Pancreatitis is a condition characterized by the inflammation of the pancreas.

Damage to the pancreas takes place when the digestive enzymes produced by its exocrine cells are activated before they are secreted into the small intestine. This causes them to attack the pancreas itself, thus causing inflammation.

There are two types of pancreatitis. The condition may be:

  • Acute Pancreatitis

This sort of pancreatic inflammation lasts for a short time, ranging from mild to life-threatening complications. It may be caused due to gallstones. In severe cases, tissue damage, infection, and harm to other vital organs including the heart and kidneys may occur.

Treatment

Acute pancreatitis is treated using IV fluids and medication to manage the accompanying pain. If the condition takes a turn for the worse, death of the pancreatic tissue may occur, along with permanent damage to other organs. In such cases, surgery may be required to excise the damaged or dead tissue to prevent the infection from spreading.
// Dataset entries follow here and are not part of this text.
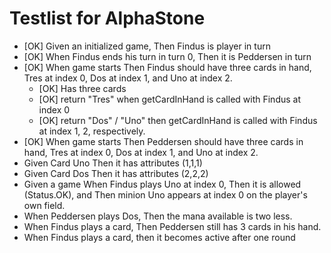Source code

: Testlist for AlphaStone
====

* [OK] Given an initialized game, Then Findus is player in turn
* [OK] When Findus ends his turn in turn 0, Then it is Peddersen in turn
* [OK] When game starts Then Findus should have three cards in hand, Tres at index 0, Dos at index 1, and Uno at index 2.
  * [OK] Has three cards
  * [OK] return "Tres" when getCardInHand is called with Findus at index 0
  * [OK] return "Dos" / "Uno" then getCardInHand is called with Findus at index 1, 2, respectively.
* [OK] When game starts Then Peddersen should have three cards in hand, Tres at index 0, Dos at index 1, and Uno at index 2.
* Given Card Uno Then it has attributes (1,1,1)
* Given Card Dos Then it has attributes (2,2,2)
* Given a game When Findus plays Uno at index 0, Then it is allowed (Status.OK), and Then minion Uno appears at index 0 on the player's own field.
* When Peddersen plays Dos, Then the mana available is two less.
* When Findus plays a card, Then Peddersen still has 3 cards in his hand.
* When Findus plays a card, then it becomes active after one round
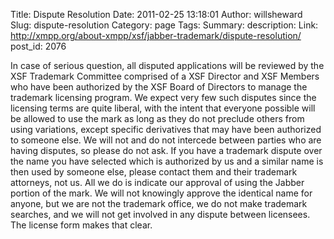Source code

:Title: Dispute Resolution
Date: 2011-02-25 13:18:01
Author: willsheward
Slug: dispute-resolution
Category: page
Tags: 
Summary: description:
Link: http://xmpp.org/about-xmpp/xsf/jabber-trademark/dispute-resolution/
post_id: 2076


In case of serious question, all disputed applications will be reviewed by the XSF Trademark Committee comprised of a XSF Director and XSF Members who have been authorized by the XSF Board of Directors to manage the trademark licensing program. We expect very few such disputes since the licensing terms are quite liberal, with the intent that everyone possible will be allowed to use the mark as long as they do not preclude others from using variations, except specific derivatives that may have been authorized to someone else. We will not and do not intercede between parties who are having disputes, so please do not ask. If you have a trademark dispute over the name you have selected which is authorized by us and a similar name is then used by someone else, please contact them and their trademark attorneys, not us. All we do is indicate our approval of using the Jabber portion of the mark. We will not knowingly approve the identical name for anyone, but we are not the trademark office, we do not make trademark searches, and we will not get involved in any dispute between licensees. The license form makes that clear.
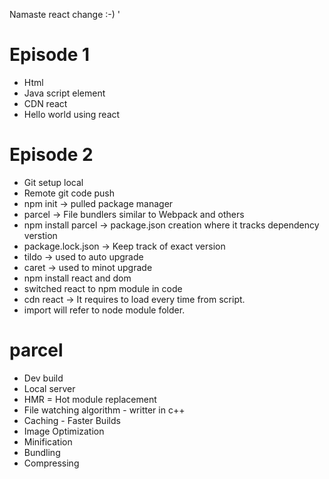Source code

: Namaste react change :-) '

# Episode 1
- Html 
- Java script element
- CDN react
- Hello world using react



# Episode 2

 *  Git setup local
 *  Remote git code push
 *  npm init -> pulled package manager
 *  parcel -> File bundlers similar to Webpack and others
 *  npm install parcel -> package.json creation where it tracks dependency verstion
 *  package.lock.json -> Keep track of exact version
 *  tildo -> used to auto upgrade
 *  caret -> used to minot upgrade
 *  npm install react and dom
 *  switched react to npm module in code
 *  cdn react -> It requires to load every time from script.
 *  import will refer to node module folder.



# parcel
- Dev build
- Local server
- HMR = Hot module replacement
- File watching algorithm - writter in c++
- Caching - Faster Builds
- Image Optimization
- Minification
- Bundling
- Compressing 
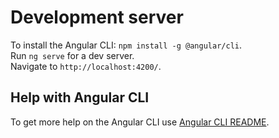 # Development server

To install the Angular CLI: `npm install -g @angular/cli`.  
Run `ng serve` for a dev server.  
Navigate to `http://localhost:4200/`.

## Help with Angular CLI

To get more help on the Angular CLI use [Angular CLI README](https://github.com/angular/angular-cli/blob/master/README.md).
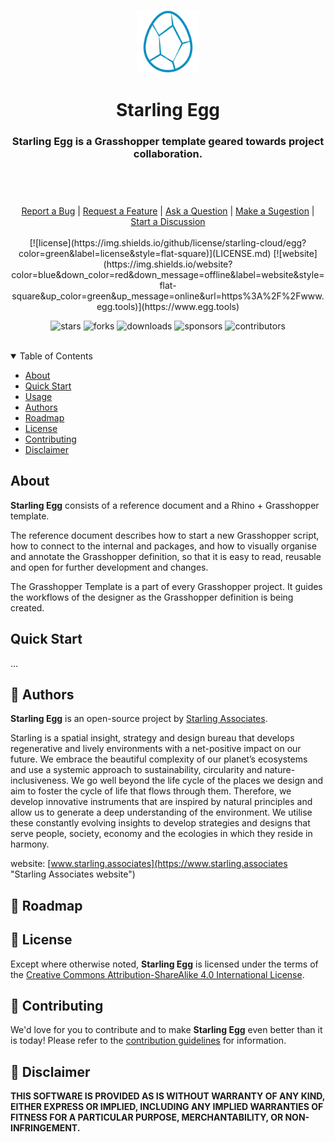 <header>
  <p align="center">
      <img src=".github/images/starling_egg_logo.png" width="20%" height="20%" alt="Starling Egg Logo">
  </p>
  <h1 align='center' style='border-bottom: none;'>Starling Egg</h1>
  <h3 align='center'>Starling Egg is a Grasshopper template geared towards project collaboration.</h3>
</header>
<br/>
<div align="center">
  <a href="https://github.com/starling-cloud/egg/issues/new?assignees=&labels=Needs%3A+Triage+%3Amag%3A%2Ctype%3Abug-suspected&template=bug_report.yml">Report a Bug</a>
  |
  <a href="https://github.com/starling-cloud/egg/issues/new?assignees=&labels=Needs%3A+Triage+%3Amag%3A%2Ctype%3Afeature-request%2CHelp+wanted+%F0%9F%AA%A7&template=feature_request.yml">Request a Feature</a>
  |
  <a href="https://github.com/starling-cloud/egg/issues/new?assignees=&labels=Needs%3A+Triage+%3Amag%3A%2Ctype%3Aquestion&template=question.yml">Ask a Question</a>
  |
  <a href="https://github.com/starling-cloud/egg/issues/new?assignees=&labels=Needs%3A+Triage+%3Amag%3A%2Ctype%3Aenhancement&template=suggestion.yml">Make a Sugestion</a>
  |
  <a href="https://github.com/starling-cloud/egg/discussions">Start a Discussion</a>
</div>
<br/>
<div align="center">
  [![license](https://img.shields.io/github/license/starling-cloud/egg?color=green&label=license&style=flat-square)](LICENSE.md)
  [![website](https://img.shields.io/website?color=blue&down_color=red&down_message=offline&label=website&style=flat-square&up_color=green&up_message=online&url=https%3A%2F%2Fwww.egg.tools)](https://www.egg.tools)

  ![stars](https://img.shields.io/github/stars/starling-cloud/egg?color=blue&label=stars&style=flat-square)
  ![forks](https://img.shields.io/github/forks/starling-cloud/egg?color=blue&label=forks&style=flat-square)
  ![downloads](https://img.shields.io/github/downloads/starling-cloud/egg/total?color=blue&label=downloads&style=flat-square)
  ![sponsors](https://img.shields.io/github/sponsors/starling-cloud?color=blue&label=sponsors&style=flat-square)
  ![contributors](https://img.shields.io/github/contributors/starling-cloud/egg?color=blue&label=contributors&style=flat-square)
</div>
<br/>
<details open="open">
<summary>Table of Contents</summary>

- [About](#about)
- [Quick Start](#quick-start)
- [Usage](#usage)
- [Authors](#authors)
- [Roadmap](#roadmap)
- [License](#license)
- [Contributing](#contributing)
- [Disclaimer](#disclaimer)

</details>


## About


**Starling Egg** consists of a reference document and a Rhino + Grasshopper template.

The reference document describes how to start a new Grasshopper script, how to connect to the internal and packages, and how to visually organise and annotate the Grasshopper definition, so that it is easy to read, reusable and open for further development and changes.

The Grasshopper Template is a part of every Grasshopper project. It guides the workflows of the designer as the Grasshopper definition is being created.


## Quick Start

...


## :pencil: Authors

**Starling Egg** is an open-source project by [Starling Associates](https://www.starling.associates "Starling Associates website").

Starling is a spatial insight, strategy and design bureau that develops regenerative and lively environments with a net-positive impact on our future. We embrace the beautiful complexity of our planet’s ecosystems and use a systemic approach to sustainability, circularity and nature-inclusiveness. We go well beyond the life cycle of the places we design and aim to foster the cycle of life that flows through them. Therefore, we develop innovative instruments that are inspired by natural principles and allow us to generate a deep understanding of the environment. We utilise these constantly evolving insights to develop strategies and designs that serve people, society, economy and the ecologies in which they reside in harmony.

website: [www.starling.associates](https://www.starling.associates "Starling Associates website")


## :checkered_flag: Roadmap


## :key: License

Except where otherwise noted, **Starling Egg** is licensed under the terms of the [Creative Commons Attribution-ShareAlike 4.0 International License](https://creativecommons.org/licenses/by-sa/4.0/ "Creative Commons Attribution-ShareAlike 4.0 International License").


## :busts_in_silhouette: Contributing

We'd love for you to contribute and to make **Starling Egg** even better than it is today!
Please refer to the [contribution guidelines](CONTRIBUTING.md) for information.


## :scroll: Disclaimer

**THIS SOFTWARE IS PROVIDED AS IS WITHOUT WARRANTY OF ANY KIND, EITHER EXPRESS OR IMPLIED, INCLUDING ANY IMPLIED WARRANTIES OF FITNESS FOR A PARTICULAR PURPOSE, MERCHANTABILITY, OR NON-INFRINGEMENT.**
If the cause of the condition is gallstones, the gallbladder may have to be surgically removed, along with the bile duct and some part of the small intestine.

  • Chronic Pancreatitis

This condition is a long-lasting inflammation of the pancreas, and is mostly a complication of an acute inflammation. Binge drinking is a major cause.

Treatment

This condition may be comparatively difficult to treat. Pain medication and nutritional adaptations are usually advised. Pancreatic enzymes and insulin are also administered.

Dietary Regulations after Recovery

As stated earlier, the pancreas plays a major role in the enzymatic degradation of food and in maintaining blood sugar levels. Thus, after an episode of pancreatitis, it is very important to make certain permanent nutritional changes so that the body can adjust accordingly.

Foods to Avoid

Foods that should be strictly avoided include:

  • Saturated fats (margarine, chips, cookies, crackers, pastries)
  • Fried food
  • Refined carbohydrates (pasta, white bread)
  • Sugary foods
  • Caffeine (tea, coffee, chocolate)

Watch out for Food Allergies

As a result of acute pancreatitis, the body may not be able to cope with certain foods, resulting in allergic reactions. Hence, foods such as wheat, dairy, corn, soy, nuts, etc. must be consumed with care.

Quit Alcohol and Smoking

Alcohol consumption and smoking must be strictly prohibited. If you are addicted to either, it is in your best interest to consult your doctor, or to enroll in counseling programs that may help overcome your addiction.

Opt for a Low-Fat Diet

Avoid consuming foods that are rich in fats. These include most desserts, fried foods, whole-milk dairy products, nuts, butter, cream, salad dressings, mayonnaise and artificial sweeteners.

Include Fruits and Vegetables

Consume more fruits, vegetables and whole grains. Foods such as fish, eggs, skinless poultry and beans will also be beneficial in improving and reviving the functioning of the bowel.

Drink more Fluids

Pancreatitis may cause dehydration, hence always keep a bottle of water with you. Alternately, drink at least 6-8 glasses of water a day.

Acute Pancreatitis: Nutritional Care Plan

Acute Pancreatitis Nutrition Therapy has been getting a lot of attention lately. Almost all patients suffering from this condition are advised to follow a carefully constructed nutritional plan, which is suited to their condition. It mainly focuses on including those foods in the diet which will help increase their rate of recovery and lessen their discomfort. It also includes taking certain vitamins or supplements, but only after consulting a doctor.